Albany College
The Oregon Legislature chartered the Albany Collegiate Institute in February
1867 and Albany residents raised $8,000 in cash and promissory notes to
erect a building for the school on land donated by Thomas and Walter Monteith.
Rev. William Monteith became the first president of Albany College and
86 students enrolled in 1869. Four women comprised the first graduating
class in 1873.
In 1905, the college purchased 46 acres on the edge of town for a new campus. Beset by the Great Depression, in 1934 the trustees authorized class offerings in the Portland area. The last class graduated from the Albany campus in 1938. The campus was sold to the U.S. Bureau of Mines.
In 1941, Albany College became Lewis & Clark College and moved to the campus on Southwest Palatine Road, Portland. Northwestern School of Law merged with Lewis & Clark in 1965.

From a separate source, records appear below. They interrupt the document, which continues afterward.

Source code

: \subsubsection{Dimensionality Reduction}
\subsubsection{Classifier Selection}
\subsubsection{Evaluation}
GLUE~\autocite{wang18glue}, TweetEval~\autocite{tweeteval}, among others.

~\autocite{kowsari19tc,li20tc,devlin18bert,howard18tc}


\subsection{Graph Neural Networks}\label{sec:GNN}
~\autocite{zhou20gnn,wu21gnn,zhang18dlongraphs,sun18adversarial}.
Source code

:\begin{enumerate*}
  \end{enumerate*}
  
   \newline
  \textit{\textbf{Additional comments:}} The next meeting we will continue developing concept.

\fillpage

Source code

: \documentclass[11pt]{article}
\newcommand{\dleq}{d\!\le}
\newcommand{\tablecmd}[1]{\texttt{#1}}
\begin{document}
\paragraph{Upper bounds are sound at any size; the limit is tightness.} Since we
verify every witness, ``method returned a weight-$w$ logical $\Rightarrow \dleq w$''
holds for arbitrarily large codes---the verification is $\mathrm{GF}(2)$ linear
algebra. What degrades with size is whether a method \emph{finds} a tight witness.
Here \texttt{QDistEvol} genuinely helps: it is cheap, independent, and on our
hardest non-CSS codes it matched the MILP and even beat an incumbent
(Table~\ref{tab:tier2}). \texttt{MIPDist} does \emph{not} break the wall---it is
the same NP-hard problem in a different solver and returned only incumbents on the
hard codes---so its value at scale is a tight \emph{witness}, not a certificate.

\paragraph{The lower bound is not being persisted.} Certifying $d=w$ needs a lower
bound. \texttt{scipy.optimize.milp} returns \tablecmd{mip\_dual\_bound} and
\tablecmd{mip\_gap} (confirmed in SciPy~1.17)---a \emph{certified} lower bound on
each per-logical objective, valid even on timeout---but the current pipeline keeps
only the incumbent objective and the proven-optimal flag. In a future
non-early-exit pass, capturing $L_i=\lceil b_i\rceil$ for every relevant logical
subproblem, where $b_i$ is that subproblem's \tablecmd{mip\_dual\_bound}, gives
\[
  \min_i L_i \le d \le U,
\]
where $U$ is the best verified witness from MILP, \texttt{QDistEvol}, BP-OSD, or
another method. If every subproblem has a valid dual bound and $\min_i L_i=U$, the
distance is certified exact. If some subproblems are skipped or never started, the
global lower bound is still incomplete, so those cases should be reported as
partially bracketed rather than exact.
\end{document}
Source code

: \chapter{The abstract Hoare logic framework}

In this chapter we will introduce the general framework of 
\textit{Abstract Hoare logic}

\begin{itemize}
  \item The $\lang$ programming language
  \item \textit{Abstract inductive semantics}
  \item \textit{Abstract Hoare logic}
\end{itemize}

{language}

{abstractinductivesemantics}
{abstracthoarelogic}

Today, Lewis & Clark College is the state's largest private college
with 1,600 undergraduates and over 1,100 graduate students in law, education,
counseling psychology, and other programs. The college draws students
from every state in the U.S. and many foreign countries.
The college affirms
its history and its presence in Albany. Albany Hall, a quadrangle of buildings
on the campus, speaks to that heritage. The college also has the original
foundation cornerstone of the Albany Collegiate Institute, the brass keys
to the building's doors, the original cash box, and many other historical
objects, documents, and photographs related to its origins in Albany.